Entries taken from a collection

* * * * *

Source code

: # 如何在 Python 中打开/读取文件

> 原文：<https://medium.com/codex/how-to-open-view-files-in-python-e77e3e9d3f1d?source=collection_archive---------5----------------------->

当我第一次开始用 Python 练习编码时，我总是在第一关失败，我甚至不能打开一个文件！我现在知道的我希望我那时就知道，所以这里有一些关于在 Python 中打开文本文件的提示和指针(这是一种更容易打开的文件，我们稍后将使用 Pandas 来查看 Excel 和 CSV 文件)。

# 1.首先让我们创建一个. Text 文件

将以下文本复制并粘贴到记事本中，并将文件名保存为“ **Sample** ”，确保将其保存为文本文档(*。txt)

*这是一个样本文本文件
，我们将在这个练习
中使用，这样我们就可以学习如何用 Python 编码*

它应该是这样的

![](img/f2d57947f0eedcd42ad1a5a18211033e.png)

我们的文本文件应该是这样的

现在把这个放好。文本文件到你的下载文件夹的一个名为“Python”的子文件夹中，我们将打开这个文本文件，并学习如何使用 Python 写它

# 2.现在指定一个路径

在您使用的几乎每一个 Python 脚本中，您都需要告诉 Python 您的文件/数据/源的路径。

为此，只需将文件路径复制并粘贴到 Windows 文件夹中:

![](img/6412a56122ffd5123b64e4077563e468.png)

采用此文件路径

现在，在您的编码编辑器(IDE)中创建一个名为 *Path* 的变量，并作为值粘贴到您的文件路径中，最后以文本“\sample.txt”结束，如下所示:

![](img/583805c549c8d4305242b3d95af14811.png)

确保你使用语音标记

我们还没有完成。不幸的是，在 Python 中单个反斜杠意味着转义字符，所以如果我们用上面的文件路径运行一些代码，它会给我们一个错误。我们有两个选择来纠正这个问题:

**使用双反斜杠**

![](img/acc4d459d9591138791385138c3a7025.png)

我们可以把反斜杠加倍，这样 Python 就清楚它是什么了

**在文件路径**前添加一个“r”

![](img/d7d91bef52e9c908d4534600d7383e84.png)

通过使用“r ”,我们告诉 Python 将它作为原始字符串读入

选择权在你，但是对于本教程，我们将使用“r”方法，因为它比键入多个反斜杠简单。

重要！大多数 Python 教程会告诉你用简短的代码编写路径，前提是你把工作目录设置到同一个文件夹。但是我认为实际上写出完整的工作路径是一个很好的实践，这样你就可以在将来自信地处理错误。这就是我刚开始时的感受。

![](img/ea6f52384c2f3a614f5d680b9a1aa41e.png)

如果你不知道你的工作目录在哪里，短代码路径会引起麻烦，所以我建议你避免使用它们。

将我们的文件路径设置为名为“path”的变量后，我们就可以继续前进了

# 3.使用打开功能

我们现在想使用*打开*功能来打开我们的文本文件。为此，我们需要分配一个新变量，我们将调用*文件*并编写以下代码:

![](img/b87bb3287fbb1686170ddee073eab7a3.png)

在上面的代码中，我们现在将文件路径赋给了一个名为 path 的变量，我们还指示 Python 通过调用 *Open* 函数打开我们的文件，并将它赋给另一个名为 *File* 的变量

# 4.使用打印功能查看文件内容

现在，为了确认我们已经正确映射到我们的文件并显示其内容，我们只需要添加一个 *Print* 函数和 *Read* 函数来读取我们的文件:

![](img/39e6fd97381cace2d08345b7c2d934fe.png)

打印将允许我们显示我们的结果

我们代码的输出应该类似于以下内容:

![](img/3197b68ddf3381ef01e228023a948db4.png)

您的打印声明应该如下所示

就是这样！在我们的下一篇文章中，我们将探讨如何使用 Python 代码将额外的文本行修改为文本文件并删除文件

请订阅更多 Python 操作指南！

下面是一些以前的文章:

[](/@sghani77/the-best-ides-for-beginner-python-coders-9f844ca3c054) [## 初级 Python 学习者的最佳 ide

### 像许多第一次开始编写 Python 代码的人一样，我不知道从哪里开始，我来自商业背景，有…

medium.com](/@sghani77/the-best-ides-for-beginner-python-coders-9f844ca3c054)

* * * * *

WHAT IS BEING ASKED:
Extract from the records above the lines from the one containing "如果你不知道你的工作目录在哪里，短代码路径会引起麻烦，所以我建议你避免使用它们。" to the one containing "# 4.使用打印功能查看文件内容", both lines included, exactly as they appear and with nothing else.

SOLUTION TO THIS TASK:
如果你不知道你的工作目录在哪里，短代码路径会引起麻烦，所以我建议你避免使用它们。

将我们的文件路径设置为名为“path”的变量后，我们就可以继续前进了

# 3.使用打开功能

我们现在想使用*打开*功能来打开我们的文本文件。为此，我们需要分配一个新变量，我们将调用*文件*并编写以下代码:

![](img/b87bb3287fbb1686170ddee073eab7a3.png)

在上面的代码中，我们现在将文件路径赋给了一个名为 path 的变量，我们还指示 Python 通过调用 *Open* 函数打开我们的文件，并将它赋给另一个名为 *File* 的变量

# 4.使用打印功能查看文件内容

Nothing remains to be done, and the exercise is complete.